(Saved entries)

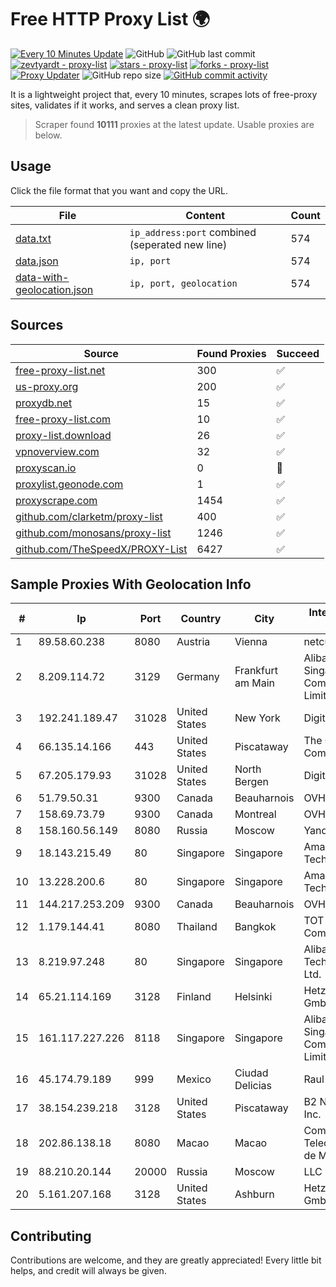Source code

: 
# Free HTTP Proxy List 🌍

[![Every 10 Minutes Update](https://github.com/mertguvencli/http-proxy-list/actions/workflows/main.yml/badge.svg?branch=main)](https://github.com/mertguvencli/http-proxy-list/actions/workflows/main.yml)
![GitHub](https://img.shields.io/github/license/mertguvencli/http-proxy-list)
![GitHub last commit](https://img.shields.io/github/last-commit/mertguvencli/http-proxy-list)
[![zevtyardt - proxy-list](https://img.shields.io/static/v1?label=zevtyardt&message=proxy-list&color=blue&logo=github)](https://github.com/zevtyardt/proxy-list "Go to GitHub repo")
[![stars - proxy-list](https://img.shields.io/github/stars/zevtyardt/proxy-list?style=social)](https://github.com/zevtyardt/proxy-list)
[![forks - proxy-list](https://img.shields.io/github/forks/zevtyardt/proxy-list?style=social)](https://github.com/zevtyardt/proxy-list)
[![Proxy Updater](https://github.com/zevtyardt/proxy-list/workflows/Proxy%20Updater/badge.svg)](https://github.com/zevtyardt/proxy-list/actions?query=workflow:"Proxy+Updater")
![GitHub repo size](https://img.shields.io/github/repo-size/zevtyardt/proxy-list)
[![GitHub commit activity](https://img.shields.io/github/commit-activity/m/zevtyardt/proxy-list?logo=commits)](https://github.com/zevtyardt/proxy-list/commits/main)

It is a lightweight project that, every 10 minutes, scrapes lots of free-proxy sites, validates if it works, and serves a clean proxy list.

> Scraper found **10111** proxies at the latest update. Usable proxies are below.

## Usage

Click the file format that you want and copy the URL.

|File|Content|Count|
|----|-------|-----|
|[data.txt](https://raw.githubusercontent.com/mertguvencli/http-proxy-list/main/proxy-list/data.txt)|`ip_address:port` combined (seperated new line)|574|
|[data.json](https://raw.githubusercontent.com/mertguvencli/http-proxy-list/main/proxy-list/data.json)|`ip, port`|574|
|[data-with-geolocation.json](https://raw.githubusercontent.com/mertguvencli/http-proxy-list/main/proxy-list/data-with-geolocation.json)|`ip, port, geolocation`|574|

## Sources

|Source|Found Proxies|Succeed|
|------|-------------|-------|
|[free-proxy-list.net](https://free-proxy-list.net)|300|✅|
|[us-proxy.org](https://www.us-proxy.org)|200|✅|
|[proxydb.net](http://proxydb.net)|15|✅|
|[free-proxy-list.com](https://free-proxy-list.com/?page=&port=&type%5B%5D=http&type%5B%5D=https&up_time=0&search=Search)|10|✅|
|[proxy-list.download](https://www.proxy-list.download/HTTP)|26|✅|
|[vpnoverview.com](https://vpnoverview.com/privacy/anonymous-browsing/free-proxy-servers)|32|✅|
|[proxyscan.io](https://www.proxyscan.io)|0|🚫|
|[proxylist.geonode.com](https://proxylist.geonode.com/api/proxy-list?limit=300&page=1&sort_by=lastChecked&sort_type=desc&protocols=http,https)|1|✅|
|[proxyscrape.com](https://api.proxyscrape.com/v2/?request=displayproxies&protocol=http&timeout=10000&country=all&ssl=all&anonymity=all)|1454|✅|
|[github.com/clarketm/proxy-list](https://raw.githubusercontent.com/clarketm/proxy-list/master/proxy-list-raw.txt)|400|✅|
|[github.com/monosans/proxy-list](https://raw.githubusercontent.com/monosans/proxy-list/main/proxies/http.txt)|1246|✅|
|[github.com/TheSpeedX/PROXY-List](https://raw.githubusercontent.com/TheSpeedX/PROXY-List/master/http.txt)|6427|✅|


## Sample Proxies With Geolocation Info

|#|Ip|Port|Country|City|Internet Service Provider|
|-|--|----|-------|----|-------------------------|
|1|89.58.60.238|8080|Austria|Vienna|netcup GmbH|
|2|8.209.114.72|3129|Germany|Frankfurt am Main|Alibaba.com Singapore E-Commerce Private Limited|
|3|192.241.189.47|31028|United States|New York|DigitalOcean, LLC|
|4|66.135.14.166|443|United States|Piscataway|The Constant Company, LLC|
|5|67.205.179.93|31028|United States|North Bergen|DigitalOcean, LLC|
|6|51.79.50.31|9300|Canada|Beauharnois|OVH SAS|
|7|158.69.73.79|9300|Canada|Montreal|OVH SAS|
|8|158.160.56.149|8080|Russia|Moscow|Yandex.Cloud LLC|
|9|18.143.215.49|80|Singapore|Singapore|Amazon Technologies Inc.|
|10|13.228.200.6|80|Singapore|Singapore|Amazon Technologies Inc.|
|11|144.217.253.209|9300|Canada|Beauharnois|OVH SAS|
|12|1.179.144.41|8080|Thailand|Bangkok|TOT Public Company Limited|
|13|8.219.97.248|80|Singapore|Singapore|Alibaba (US) Technology Co., Ltd.|
|14|65.21.114.169|3128|Finland|Helsinki|Hetzner Online GmbH|
|15|161.117.227.226|8118|Singapore|Singapore|Alibaba.com Singapore E-Commerce Private Limited|
|16|45.174.79.189|999|Mexico|Ciudad Delicias|Raul Duarte Urita|
|17|38.154.239.218|3128|United States|Piscataway|B2 Net Solutions Inc.|
|18|202.86.138.18|8080|Macao|Macao|Companhia de Telecomunicacoes de Macau|
|19|88.210.20.144|20000|Russia|Moscow|LLC KMS-KOM|
|20|5.161.207.168|3128|United States|Ashburn|Hetzner Online GmbH|



## Contributing

Contributions are welcome, and they are greatly appreciated! Every
little bit helps, and credit will always be given.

§ **WHAT YOU NEED TO DO**: Check each line of the data for "Piscataway". Copy the lines where it turns up.

§ **RESPONSE BOX**:
|4|66.135.14.166|443|United States|Piscataway|The Constant Company, LLC|
|17|38.154.239.218|3128|United States|Piscataway|B2 Net Solutions Inc.|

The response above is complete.